With the announcement that Pfizer may be close to a vaccine for COVID-19, there finally may be a light at the end of the tunnel for the coronavirus pandemic. Though still in testing, Pfizer’s latest vaccine promises to be 90% effective in curbing COVID-19. This figure is particularly encouraging, given the Food and Drug Administration’s stated goal of 50% efficacy for coronavirus vaccines.

But, even if this vaccine proves to be successful, there’s a real fear that an incoming Biden administration will tighten approval regulations at the FDA and make it more difficult to develop lifesaving vaccines and treatments in the future. For the sake of millions of Americans with debilitating diseases, a Biden administration must cut the red tape holding back medical innovation.

If Pfizer’s vaccine proves successful, its approval and mass production will be an unprecedented scientific achievement. With the right regulatory policies, this breakneck pace of innovation needn’t be a one-off. Under the status-quo, a medication in the beginning stages of testing has around a 10% chance of eventually being approved by the FDA. And, even if this process is successful, the road is long and arduous. The average cost of getting a new medication approved is now north of $2 billion, and it takes more than a decade to get these products to consumers. One key reason for the high costs, long approval waiting times, and low probabilities of success stems from the FDA’s strict statistical standards for green-lighting lifesaving products. Ordinarily, the agency insists that new medications clear the 95% threshold of statistical significance. In other words, the FDA insists that there’s a 95% chance that the treatment in question is actually effective. 
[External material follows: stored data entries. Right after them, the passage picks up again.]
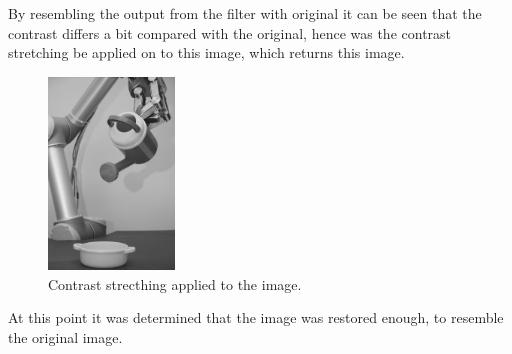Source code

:  By resembling the output from the filter with original it can be seen that the contrast differs a bit compared with the original,  hence was the contrast stretching be applied on to this image, which returns this image. 
 
 \begin{figure}[H]
 \centering
 \includegraphics[width=0.3\textwidth]{img4/filteredOutput_6509_contrast_strech.png}
 	\caption{Contrast strecthing applied to the image. }
    \label{fig:filter_become_ideal}
\end{figure} 
At this point it was determined that the image was restored enough, to resemble the original image. 

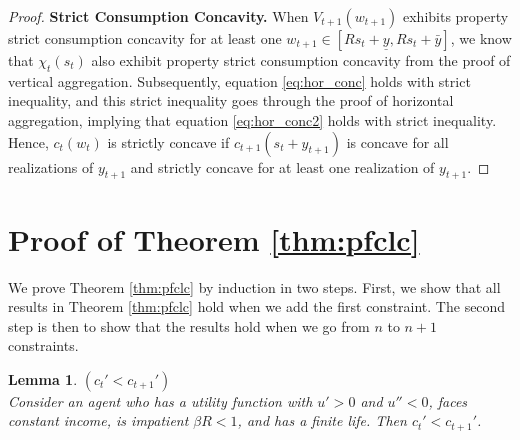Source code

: \documentclass[titlepage]{\econtex}
\newtheorem{lemma}{Lemma}
\begin{document}
\begin{proof}
	\bigskip
	\noindent \textbf{Strict Consumption Concavity.}
	When $V_{t+1}(w_{t+1})$ exhibits property strict consumption concavity for at least one $w_{t+1} \in [Rs_t + \underline{y}, Rs_t + \bar{y}]$, we know that $\chi_t(s_t)$ also exhibit property strict consumption concavity from the proof of vertical aggregation. Subsequently, equation \eqref{eq:hor_conc} holds with strict inequality, and this strict inequality goes through the proof of horizontal aggregation, implying that equation \eqref{eq:hor_conc2} holds with strict inequality. Hence, $c_t(w_t)$ is strictly concave if $c_{t+1}(s_t + {y}_{t+1})$ is concave for all realizations of ${y}_{t+1}$ and strictly concave for at least one realization of ${y}_{t+1}$. 
\end{proof}


\section{Proof of Theorem \ref{thm:pfclc}}\label{app:pfclc}
	We prove Theorem \ref{thm:pfclc} by induction in two steps. First, we show that all results in Theorem \ref{thm:pfclc} hold when we add the first constraint. The second step is then to show that the results hold when we go from $n$ to $n+1$ constraints. 
	
	
	\begin{lemma}\textit{$(c_{t}' < c_{t+1}')$} \\
		Consider an agent who has a utility function with $u' > 0$ and $u'' < 0$, faces constant income, is impatient $\beta R < 1$, and has a finite life. Then $c_{t}' < c_{t+1}'$.
	\end{lemma}
	
\end{document}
In order to clear this high hurdle, medical researchers need access to large testing populations and must repeat the same experiments multiple times. Consider that Pfizer used 43,000 volunteers just in the interim phase of its coronavirus vaccine. While studies of widespread diseases such as the coronavirus won’t have as much trouble recruiting large numbers of volunteers, recruiting is more difficult for rarer diseases. Even after a gene therapy called Glybera was approved by the European Union in 2012 for the treatment of lipoprotein lipase deficiency, the FDA declined to approve the product in the U.S. Only around one in a million people have this deficiency, making it prohibitively expensive for manufacturers to find sufficient numbers of volunteers.
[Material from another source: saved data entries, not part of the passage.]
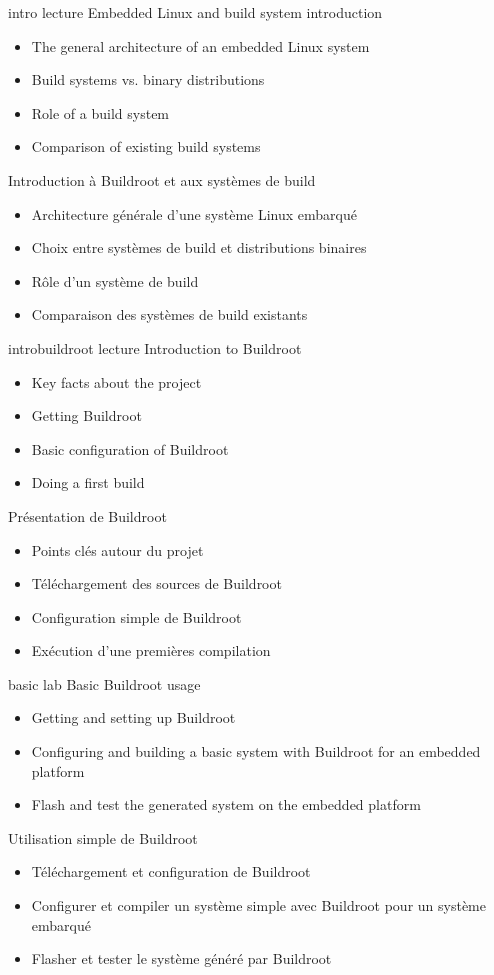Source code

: {intro}
{lecture}
{Embedded Linux and build system introduction}
{
  \begin{itemize}
  \item The general architecture of an embedded Linux system
  \item Build systems vs. binary distributions
  \item Role of a build system
  \item Comparison of existing build systems
  \end{itemize}
}
{Introduction à Buildroot et aux systèmes de build}
{
  \begin{itemize}
  \item Architecture générale d'une système Linux embarqué
  \item Choix entre systèmes de build et distributions binaires
  \item Rôle d'un système de build
  \item Comparaison des systèmes de build existants
  \end{itemize}
}
{introbuildroot}
{lecture}
{Introduction to Buildroot}
{
  \begin{itemize}
  \item Key facts about the project
  \item Getting Buildroot
  \item Basic configuration of Buildroot
  \item Doing a first build
  \end{itemize}
}
{Présentation de Buildroot}
{
  \begin{itemize}
  \item Points clés autour du projet
  \item Téléchargement des sources de Buildroot
  \item Configuration simple de Buildroot
  \item Exécution d'une premières compilation
  \end{itemize}
}
{basic}
{lab}
{Basic Buildroot usage}
{
  \begin{itemize}
  \item Getting and setting up Buildroot
  \item Configuring and building a basic system with Buildroot for an
    embedded platform
  \item Flash and test the generated system on the embedded platform
  \end{itemize}
}
{Utilisation simple de Buildroot}
{
  \begin{itemize}
  \item Téléchargement et configuration de Buildroot
  \item Configurer et compiler un système simple avec Buildroot pour
    un système embarqué
  \item Flasher et tester le système généré par Buildroot
  \end{itemize}
}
The drug’s producer (UniQure) tried submitting modeling attesting to the benefits of its medication, but the FDA was unwilling to stray from its traditional way of doing things. At a time when promising gene therapies are forcing producers to rethink their development processes, the FDA is demanding larger and more complex trials than ever. Tufts Center Deputy Director Ken Getz notes that this increase in protocol complexity is occurring “despite high industry awareness in the adverse impact that protocol complexity has on clinical trial performance,” Getz further argues that “the volume and diversity of data being collected is contributing to high levels of delays and inefficiencies,” despite increased demand for new, lifesaving medications.
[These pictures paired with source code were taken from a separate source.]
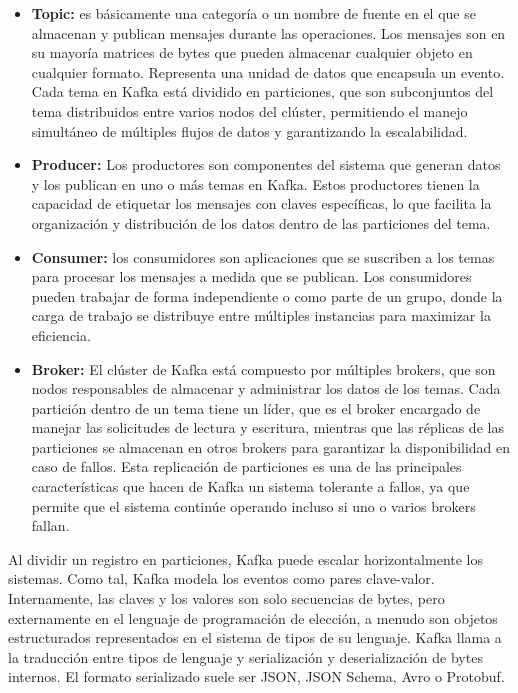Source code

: \documentclass{article}
\begin{document}
\begin{itemize}
    \item \textbf{Topic: }es básicamente una categoría o un nombre de fuente en el que se almacenan y publican mensajes durante las operaciones. Los mensajes son en su mayoría matrices de bytes que pueden almacenar cualquier objeto en cualquier formato. Representa una unidad de datos que encapsula un evento. Cada tema en Kafka está dividido en particiones, que son subconjuntos del tema distribuidos entre varios nodos del clúster, permitiendo el manejo simultáneo de múltiples flujos de datos y garantizando la escalabilidad.
    \item \textbf{Producer: }Los productores son componentes del sistema que generan datos y los publican en uno o más temas en Kafka. Estos productores tienen la capacidad de etiquetar los mensajes con claves específicas, lo que facilita la organización y distribución de los datos dentro de las particiones del tema.
    \item \textbf{Consumer: } los consumidores son aplicaciones que se suscriben a los temas para procesar los mensajes a medida que se publican. Los consumidores pueden trabajar de forma independiente o como parte de un grupo, donde la carga de trabajo se distribuye entre múltiples instancias para maximizar la eficiencia.
    \item \textbf{Broker: }El clúster de Kafka está compuesto por múltiples brokers, que son nodos responsables de almacenar y administrar los datos de los temas. Cada partición dentro de un tema tiene un líder, que es el broker encargado de manejar las solicitudes de lectura y escritura, mientras que las réplicas de las particiones se almacenan en otros brokers para garantizar la disponibilidad en caso de fallos. Esta replicación de particiones es una de las principales características que hacen de Kafka un sistema tolerante a fallos, ya que permite que el sistema continúe operando incluso si uno o varios brokers fallan.

\end{itemize}

Al dividir un registro en particiones, Kafka puede escalar horizontalmente los sistemas. Como tal, Kafka modela los eventos como pares clave-valor. Internamente, las claves y los valores son solo secuencias de bytes, pero externamente en el lenguaje de programación de elección, a menudo son objetos estructurados representados en el sistema de tipos de su lenguaje. Kafka llama a la traducción entre tipos de lenguaje y serialización y deserialización de bytes internos. El formato serializado suele ser JSON, JSON Schema, Avro o Protobuf.
\end{document}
Fortunately, Biden could help fix this dysfunctional status-quo. He can and must work closely with FDA Commissioner Dr. Stephen M. Hahn (and his successor) to relax statistical requirements and allow medical innovators some much-needed flexibility. Even with the FDA’s relaxed standard of 50% required efficacy for coronavirus vaccines, companies such as Pfizer are stepping up and offering products far exceeding that threshold. Flexible standards don’t lead to lousy products. Instead, regulatory reform encourages producers to forge ahead with testing promising products even if they aren’t entirely sure how strongly effective their products will be. And that is beneficial for the millions of Americans suffering from devastating diseases.

By pushing for the right reforms, America’s soon-to-be leader can spearhead a new era of medical innovation.

Ross Marchand is a senior fellow for the Taxpayers Protection Alliance.